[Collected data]
[Start of Attachment]
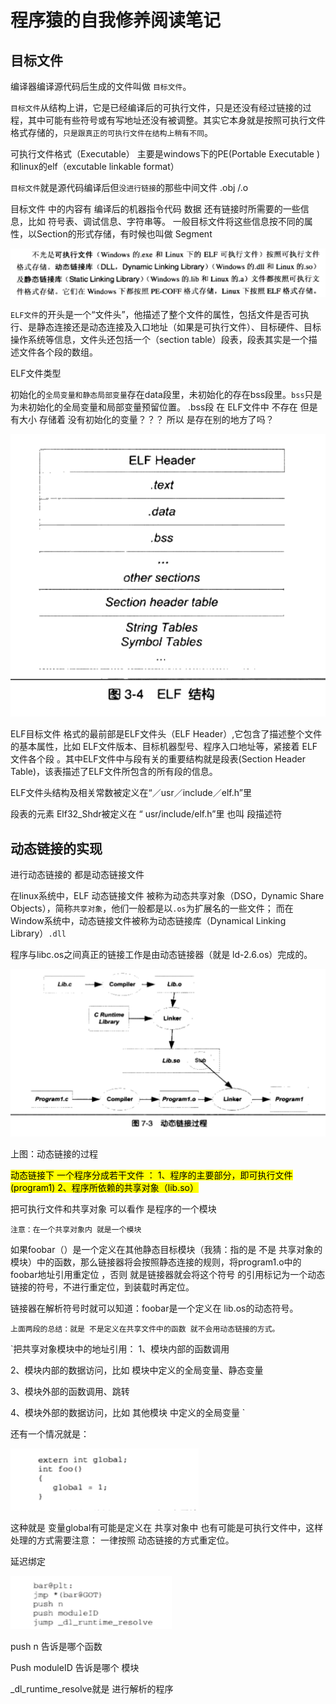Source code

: 程序猿的自我修养阅读笔记
=========
目标文件
-
编译器编译源代码后生成的文件叫做 `目标文件`。

`目标文件`从结构上讲，它是已经编译后的可执行文件，只是还没有经过链接的过程，其中可能有些符号或有写地址还没有被调整。其实它本身就是按照可执行文件格式存储的，`只是跟真正的可执行文件在结构上稍有不同`。

可执行文件格式（Executable） 主要是windows下的PE(Portable Executable )和linux的elf（excutable linkable format）

`目标文件`就是源代码编译后但`没进行链接`的那些中间文件 .obj /.o

目标文件 中的内容有 编译后的机器指令代码 数据 还有链接时所需要的一些信息，比如 符号表、调试信息、字符串等。
一般目标文件将这些信息按不同的属性，以Section的形式存储，有时候也叫做 Segment


![](img/1.png)

`ELF文件`的开头是一个“文件头”，他描述了整个文件的属性，包括文件是否可执行、是静态连接还是动态连接及入口地址（如果是可执行文件）、目标硬件、目标操作系统等信息，文件头还包括一个（section table）段表，段表其实是一个描述文件各个段的数组。

ELF文件类型




初始化的`全局变量和静态局部变量`存在data段里，未初始化的存在bss段里。`bss`只是为未初始化的全局变量和局部变量预留位置。
.bss段 在 ELF文件中 不存在 但是有大小 存储着 没有初始化的变量？？？ 所以 是存在别的地方了吗？

![](img/2.png)

ELF目标文件 格式的最前部是ELF文件头（ELF Header）,它包含了描述整个文件的基本属性，比如 ELF文件版本、目标机器型号、程序入口地址等，紧接着 ELF文件各个段 。其中ELF文件中与段有关的重要结构就是段表(Section Header Table)，该表描述了ELF文件所包含的所有段的信息。

ELF文件头结构及相关常数被定义在“／usr／include／elf.h”里

段表的元素 Elf32_Shdr被定义在 “    usr/include/elf.h”里 也叫 段描述符


动态链接的实现
---

进行动态链接的  都是动态链接文件

在linux系统中，ELF 动态链接文件 被称为动态共享对象（DSO，Dynamic Share Objects），简称`共享对象`，他们一般都是以`.os`为扩展名的一些文件；
而在Window系统中，动态链接文件被称为动态链接库（Dynamical Linking Library）`.dll`

程序与libc.os之间真正的链接工作是由动态链接器（就是 ld-2.6.os）完成的。

![](img/3.png)

上图：动态链接的过程

<mark>动态链接下 一个程序分成若干文件 ：
1、程序的主要部分，即可执行文件(program1)
2、程序所依赖的共享对象（lib.so）</mark>

把可执行文件和共享对象 可以看作 是程序的一个模块

`注意：在一个共享对象内 就是一个模块`

如果foobar（）是一个定义在其他静态目标模块（我猜：指的是 不是 共享对象的模块）中的函数，那么链接器将会按照静态连接的规则，将program1.o中的foobar地址引用重定位 ，否则 就是链接器就会将这个符号 的引用标记为一个动态链接的符号，不进行重定位，到装载时再定位。

链接器在解析符号时就可以知道：foobar是一个定义在 lib.os的动态符号。

`上面两段的总结：就是 不是定义在共享文件中的函数 就不会用动态链接的方式。`

`把共享对象模块中的地址引用：
1、模块内部的函数调用

2、模块内部的数据访问，比如 模块中定义的全局变量、静态变量

3、模块外部的函数调用、跳转

4、模块外部的数据访问，比如 其他模块 中定义的全局变量
`

还有一个情况就是：

![](img/4.png)

这种就是 变量global有可能是定义在 共享对象中 也有可能是可执行文件中，这样处理的方式需要注意：
一律按照 动态链接的方式重定位。

延迟绑定

![](img/5.png)

 push n 告诉是哪个函数
 
Push moduleID 告诉是哪个 模块

_dl_runtime_resolve就是 进行解析的程序


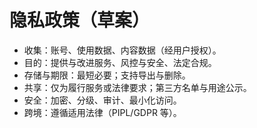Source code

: ﻿# 隐私政策（草案）

- 收集：账号、使用数据、内容数据（经用户授权）。
- 目的：提供与改进服务、风控与安全、法定合规。
- 存储与期限：最短必要；支持导出与删除。
- 共享：仅为履行服务或法律要求；第三方名单与用途公示。
- 安全：加密、分级、审计、最小化访问。
- 跨境：遵循适用法律（PIPL/GDPR 等）。
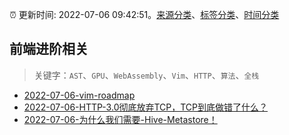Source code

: :alarm_clock: 更新时间: 2022-07-06 09:42:51。[来源分类](../README.md)、[标签分类](../TAGS.md)、[时间分类](../TIMELINE.md)

## 前端进阶相关


> 关键字：`AST`、`GPU`、`WebAssembly`、`Vim`、`HTTP`、`算法`、`全栈`



- [2022-07-06-vim-roadmap](https://www.v2ex.com/t/864476) 
- [2022-07-06-HTTP-3.0彻底放弃TCP，TCP到底做错了什么？](https://toutiao.io/k/jyxu22s) 
- [2022-07-06-为什么我们需要-Hive-Metastore！](https://toutiao.io/k/6nz8a93) 
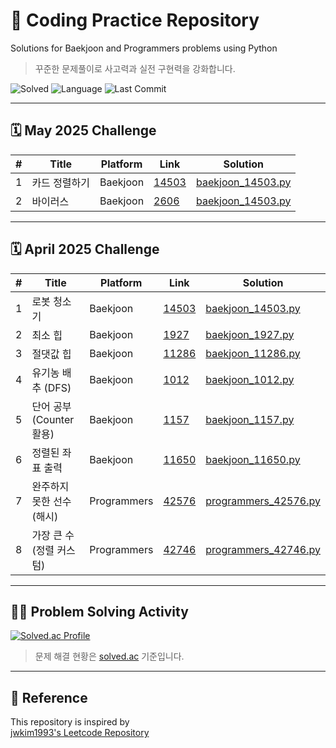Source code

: # :brain: Coding Practice Repository
Solutions for Baekjoon and Programmers problems using Python

> 꾸준한 문제풀이로 사고력과 실전 구현력을 강화합니다.


![Solved](https://img.shields.io/badge/solved--problems-9-green)
![Language](https://img.shields.io/badge/language-python-blue)
![Last Commit](https://img.shields.io/github/last-commit/rohanudev/coding)

---

## 🗓 May 2025 Challenge

| #  | Title                        | Platform | Link | Solution |
|----|------------------------------|----------|------|----------|
| 1  | 카드 정렬하기          | Baekjoon | [14503](https://www.acmicpc.net/problem/1715) | [baekjoon_14503.py](./algorithm/python/baekjoon_1715.py) |
| 2  | 바이러스        | Baekjoon | [2606](https://www.acmicpc.net/problem/2606) | [baekjoon_14503.py](./algorithm/python/baekjoon_2606.py) |                                    
---

## 🗓 April 2025 Challenge

| #  | Title                        | Platform | Link | Solution |
|----|------------------------------|----------|------|----------|
| 1  | 로봇 청소기                  | Baekjoon | [14503](https://www.acmicpc.net/problem/14503) | [baekjoon_14503.py](./algorithm/python/baekjoon_14503.py) |
| 2  | 최소 힙                      | Baekjoon | [1927](https://www.acmicpc.net/problem/1927) | [baekjoon_1927.py](./algorithm/python/baekjoon_1927.py) |
| 3  | 절댓값 힙                    | Baekjoon | [11286](https://www.acmicpc.net/problem/11286) | [baekjoon_11286.py](./algorithm/python/baekjoon_11286.py) |
| 4  | 유기농 배추 (DFS)            | Baekjoon | [1012](https://www.acmicpc.net/problem/1012) | [baekjoon_1012.py](./algorithm/python/baekjoon_1012.py) |
| 5  | 단어 공부 (Counter 활용)     | Baekjoon | [1157](https://www.acmicpc.net/problem/1157) | [baekjoon_1157.py](./algorithm/python/baekjoon_1157.py) |
| 6  | 정렬된 좌표 출력             | Baekjoon | [11650](https://www.acmicpc.net/problem/11650) | [baekjoon_11650.py](./algorithm/python/baekjoon_11650.py) |
| 7  | 완주하지 못한 선수 (해시)     | Programmers | [42576](https://school.programmers.co.kr/learn/courses/30/lessons/42576) | [programmers_42576.py](./algorithm/python/programmers_42576.py) |
| 8  | 가장 큰 수 (정렬 커스텀)      | Programmers | [42746](https://school.programmers.co.kr/learn/courses/30/lessons/42746) | [programmers_42746.py](./algorithm/python/programmers_42746.py) |

---

## 👨‍💻 Problem Solving Activity

[![Solved.ac Profile](http://mazassumnida.wtf/api/v2/generate_badge?boj=rohanu)](https://solved.ac/rohanu)

> 문제 해결 현황은 [solved.ac](https://solved.ac/) 기준입니다.

---

## 🙌 Reference
This repository is inspired by  
[jwkim1993's Leetcode Repository](https://github.com/jwkim1993/leetcode)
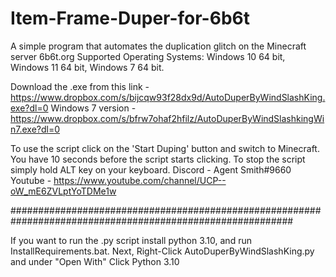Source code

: # Item-Frame-Duper-for-6b6t
A simple program that automates the duplication glitch on the Minecraft server 6b6t.org
Supported Operating Systems: Windows 10 64 bit, Windows 11 64 bit, Windows 7 64 bit.

Download the .exe from this link - https://www.dropbox.com/s/bijcqw93f28dx9d/AutoDuperByWindSlashKing.exe?dl=0
Windows 7 version - https://www.dropbox.com/s/bfrw7ohaf2hfilz/AutoDuperByWindSlashkingWin7.exe?dl=0

To use the script click on the 'Start Duping' button and switch to Minecraft. You have 10 seconds before the script starts
clicking. To stop the script simply hold ALT key on your keyboard.
Discord - Agent Smith#9660
Youtube - https://www.youtube.com/channel/UCP--oW_mE6ZVLptYoTDMe1w

###########################################################################################################

If you want to run the .py script install python 3.10, and run InstallRequirements.bat.
Next, Right-Click AutoDuperByWindSlashKing.py and under "Open With" Click Python 3.10

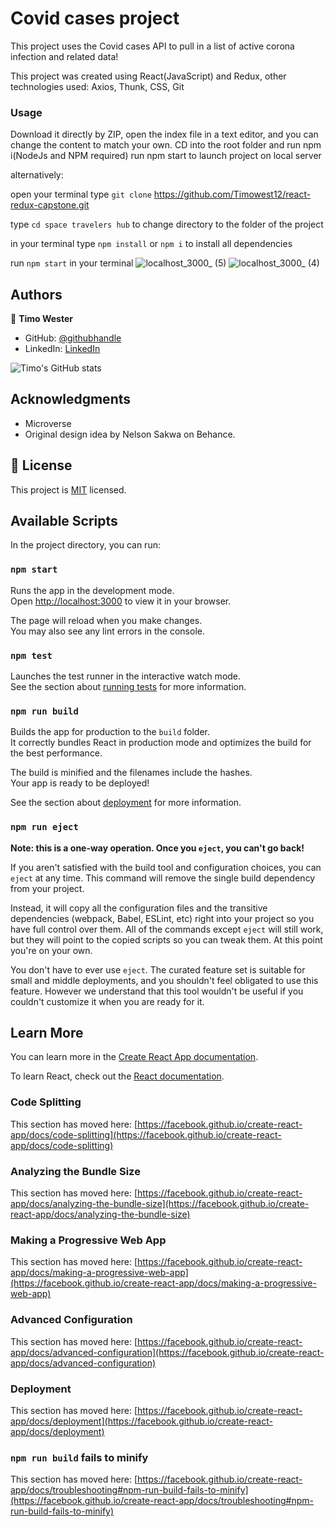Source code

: # Covid cases project

This project uses the Covid cases API to pull in a list of active corona infection and related data!


This project was created using React(JavaScript) and Redux,
other technologies used: Axios, Thunk, CSS, Git

### Usage

Download it directly by ZIP, open the index file in a text editor, and you can change the content to match your own.
CD into the root folder and run npm i(NodeJs and NPM required)
run npm start to launch project on local server

alternatively:

open your terminal
type `git clone` https://github.com/Timowest12/react-redux-capstone.git

type `cd space travelers hub` to change directory to the folder of the project

in your terminal type `npm install` or `npm i` to install all dependencies

run `npm start` in your terminal
![localhost_3000_ (5)](https://user-images.githubusercontent.com/13661892/148394936-c169ea43-9088-4e6b-be77-574ce5164e8a.png)
![localhost_3000_ (4)](https://user-images.githubusercontent.com/13661892/148394950-c553706f-b677-4341-b04f-9594706c7343.png)


## Authors


👤 **Timo Wester**

- GitHub: [@githubhandle](https://github.com/Timowest12)
- LinkedIn: [LinkedIn](https://www.linkedin.com/in/timo-wester-6a0282a7/)

![Timo's GitHub stats](https://github-readme-stats.vercel.app/api?username=Timowest12&count_private=true&theme=dark&show_icons=true)



## Acknowledgments

- Microverse
- Original design idea by Nelson Sakwa on Behance.

## 📝 License

This project is [MIT](./MIT) licensed.

## Available Scripts

In the project directory, you can run:

### `npm start`

Runs the app in the development mode.\
Open [http://localhost:3000](http://localhost:3000) to view it in your browser.

The page will reload when you make changes.\
You may also see any lint errors in the console.

### `npm test`

Launches the test runner in the interactive watch mode.\
See the section about [running tests](https://facebook.github.io/create-react-app/docs/running-tests) for more information.

### `npm run build`

Builds the app for production to the `build` folder.\
It correctly bundles React in production mode and optimizes the build for the best performance.

The build is minified and the filenames include the hashes.\
Your app is ready to be deployed!

See the section about [deployment](https://facebook.github.io/create-react-app/docs/deployment) for more information.

### `npm run eject`

**Note: this is a one-way operation. Once you `eject`, you can't go back!**

If you aren't satisfied with the build tool and configuration choices, you can `eject` at any time. This command will remove the single build dependency from your project.

Instead, it will copy all the configuration files and the transitive dependencies (webpack, Babel, ESLint, etc) right into your project so you have full control over them. All of the commands except `eject` will still work, but they will point to the copied scripts so you can tweak them. At this point you're on your own.

You don't have to ever use `eject`. The curated feature set is suitable for small and middle deployments, and you shouldn't feel obligated to use this feature. However we understand that this tool wouldn't be useful if you couldn't customize it when you are ready for it.

## Learn More

You can learn more in the [Create React App documentation](https://facebook.github.io/create-react-app/docs/getting-started).

To learn React, check out the [React documentation](https://reactjs.org/).

### Code Splitting

This section has moved here: [https://facebook.github.io/create-react-app/docs/code-splitting](https://facebook.github.io/create-react-app/docs/code-splitting)

### Analyzing the Bundle Size

This section has moved here: [https://facebook.github.io/create-react-app/docs/analyzing-the-bundle-size](https://facebook.github.io/create-react-app/docs/analyzing-the-bundle-size)

### Making a Progressive Web App

This section has moved here: [https://facebook.github.io/create-react-app/docs/making-a-progressive-web-app](https://facebook.github.io/create-react-app/docs/making-a-progressive-web-app)

### Advanced Configuration

This section has moved here: [https://facebook.github.io/create-react-app/docs/advanced-configuration](https://facebook.github.io/create-react-app/docs/advanced-configuration)

### Deployment

This section has moved here: [https://facebook.github.io/create-react-app/docs/deployment](https://facebook.github.io/create-react-app/docs/deployment)

### `npm run build` fails to minify

This section has moved here: [https://facebook.github.io/create-react-app/docs/troubleshooting#npm-run-build-fails-to-minify](https://facebook.github.io/create-react-app/docs/troubleshooting#npm-run-build-fails-to-minify)
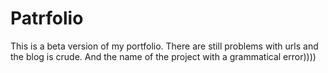 # Patrfolio
This is a beta version of my portfolio. There are still problems with urls and the blog is crude.
And the name of the project with a grammatical error))))
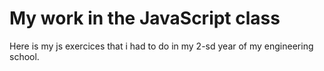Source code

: # My work in the JavaScript class
Here is my js exercices that i had to do in my 2-sd year of my engineering school.
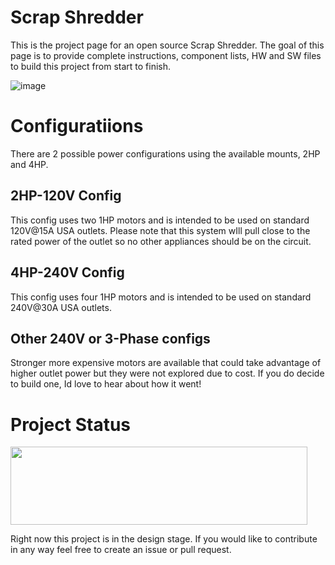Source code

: # Scrap Shredder
This is the project page for an open source Scrap Shredder. The goal of this page is to provide complete instructions, component lists, HW and SW files to build this project from start to finish.

![image](https://github.com/user-attachments/assets/2a41bedd-9510-40d3-8586-fb8a7664874d)


# Configuratiions
There are 2 possible power configurations using the available mounts, 2HP and 4HP. 

## 2HP-120V Config
This config uses two 1HP motors and is intended to be used on standard 120V@15A USA outlets. Please note that this system wIll pull close to the rated power of the outlet so no other appliances should be on the circuit.

## 4HP-240V Config
This config uses four 1HP motors and is intended to be used on standard 240V@30A USA outlets.

## Other 240V or 3-Phase configs
Stronger more expensive motors are available that could take advantage of higher outlet power but they were not explored due to cost. If you do decide to build one, Id love to hear about how it went!



# Project Status

<img src="https://github.com/offbyfour/DC_Supply_5p5kW/assets/124545095/4eff57e3-ac06-48fe-8114-b59e78c0e51f" width="475" height="125" /> 

Right now this project is in the design stage. If you would like to contribute in any way feel free to create an issue or pull request. 
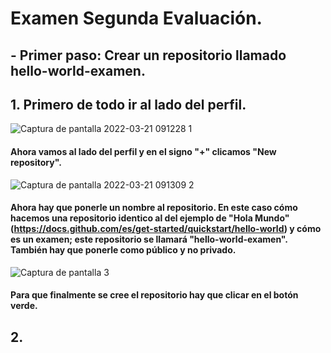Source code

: # Examen Segunda Evaluación. 


## - Primer paso: Crear un repositorio llamado hello-world-examen. 


## 1. Primero de todo ir al lado del perfil.

![Captura de pantalla 2022-03-21 091228 1](https://user-images.githubusercontent.com/82807688/159230338-b08a8662-6095-472e-b19b-d1de8ecd7561.png)


#### Ahora vamos al lado del perfil y en el signo "+" clicamos "New repository".
![Captura de pantalla 2022-03-21 091309 2](https://user-images.githubusercontent.com/82807688/159230544-ac334136-fb16-48c6-bf4e-a5f14c22f70e.png)

#### Ahora hay que ponerle un nombre al repositorio. En este caso cómo hacemos una repositorio identico al del ejemplo de "Hola Mundo" (https://docs.github.com/es/get-started/quickstart/hello-world) y cómo es un examen; este repositorio se llamará "hello-world-examen". También hay que ponerle como público y no privado.  

![Captura de pantalla 3](https://user-images.githubusercontent.com/82807688/159230957-4ae7edb4-f10f-4f70-8296-183126adb083.png)

#### Para que finalmente se cree el repositorio hay que clicar en el botón verde.

## 2. 
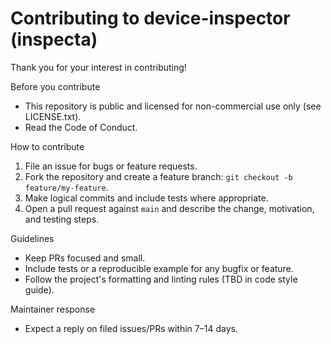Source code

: # Contributing to device-inspector (inspecta)

Thank you for your interest in contributing!

Before you contribute
- This repository is public and licensed for non-commercial use only (see LICENSE.txt).
- Read the Code of Conduct.

How to contribute
1. File an issue for bugs or feature requests.
2. Fork the repository and create a feature branch: `git checkout -b feature/my-feature`.
3. Make logical commits and include tests where appropriate.
4. Open a pull request against `main` and describe the change, motivation, and testing steps.

Guidelines
- Keep PRs focused and small.
- Include tests or a reproducible example for any bugfix or feature.
- Follow the project's formatting and linting rules (TBD in code style guide).

Maintainer response
- Expect a reply on filed issues/PRs within 7–14 days.
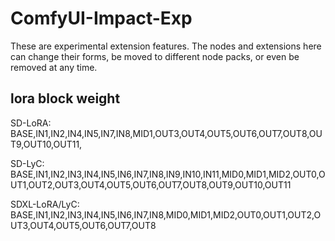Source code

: # ComfyUI-Impact-Exp
These are experimental extension features. The nodes and extensions here can change their forms, be moved to different node packs, or even be removed at any time.


## lora block weight

SD-LoRA:
BASE,IN1,IN2,IN4,IN5,IN7,IN8,MID1,OUT3,OUT4,OUT5,OUT6,OUT7,OUT8,OUT9,OUT10,OUT11,

SD-LyC:
BASE,IN1,IN2,IN3,IN4,IN5,IN6,IN7,IN8,IN9,IN10,IN11,MID0,MID1,MID2,OUT0,OUT1,OUT2,OUT3,OUT4,OUT5,OUT6,OUT7,OUT8,OUT9,OUT10,OUT11

SDXL-LoRA/LyC:
BASE,IN1,IN2,IN3,IN4,IN5,IN6,IN7,IN8,MID0,MID1,MID2,OUT0,OUT1,OUT2,OUT3,OUT4,OUT5,OUT6,OUT7,OUT8
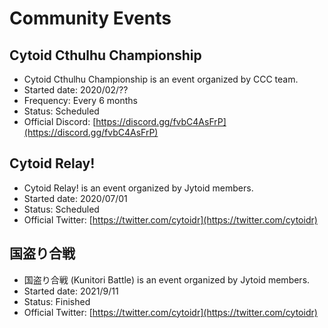 # Community Events

## Cytoid Cthulhu Championship

- Cytoid Cthulhu Championship is an event organized by CCC team.
- Started date: 2020/02/??
- Frequency: Every 6 months
- Status: Scheduled
- Official Discord: [https://discord.gg/fvbC4AsFrP](https://discord.gg/fvbC4AsFrP)

## Cytoid Relay!

- Cytoid Relay! is an event organized by Jytoid members.
- Started date: 2020/07/01
- Status: Scheduled
- Official Twitter: [https://twitter.com/cytoidr](https://twitter.com/cytoidr)

## 国盗り合戦

- 国盗り合戦 (Kunitori Battle) is an event organized by Jytoid members.
- Started date: 2021/9/11
- Status: Finished
- Official Twitter: [https://twitter.com/cytoidr](https://twitter.com/cytoidr)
[End of Attachment]
ACTION ITEM => Among the lines of the data, some contain the word "Discord". How many are there? Reply with the number alone.

EXERCISE RESULT => 2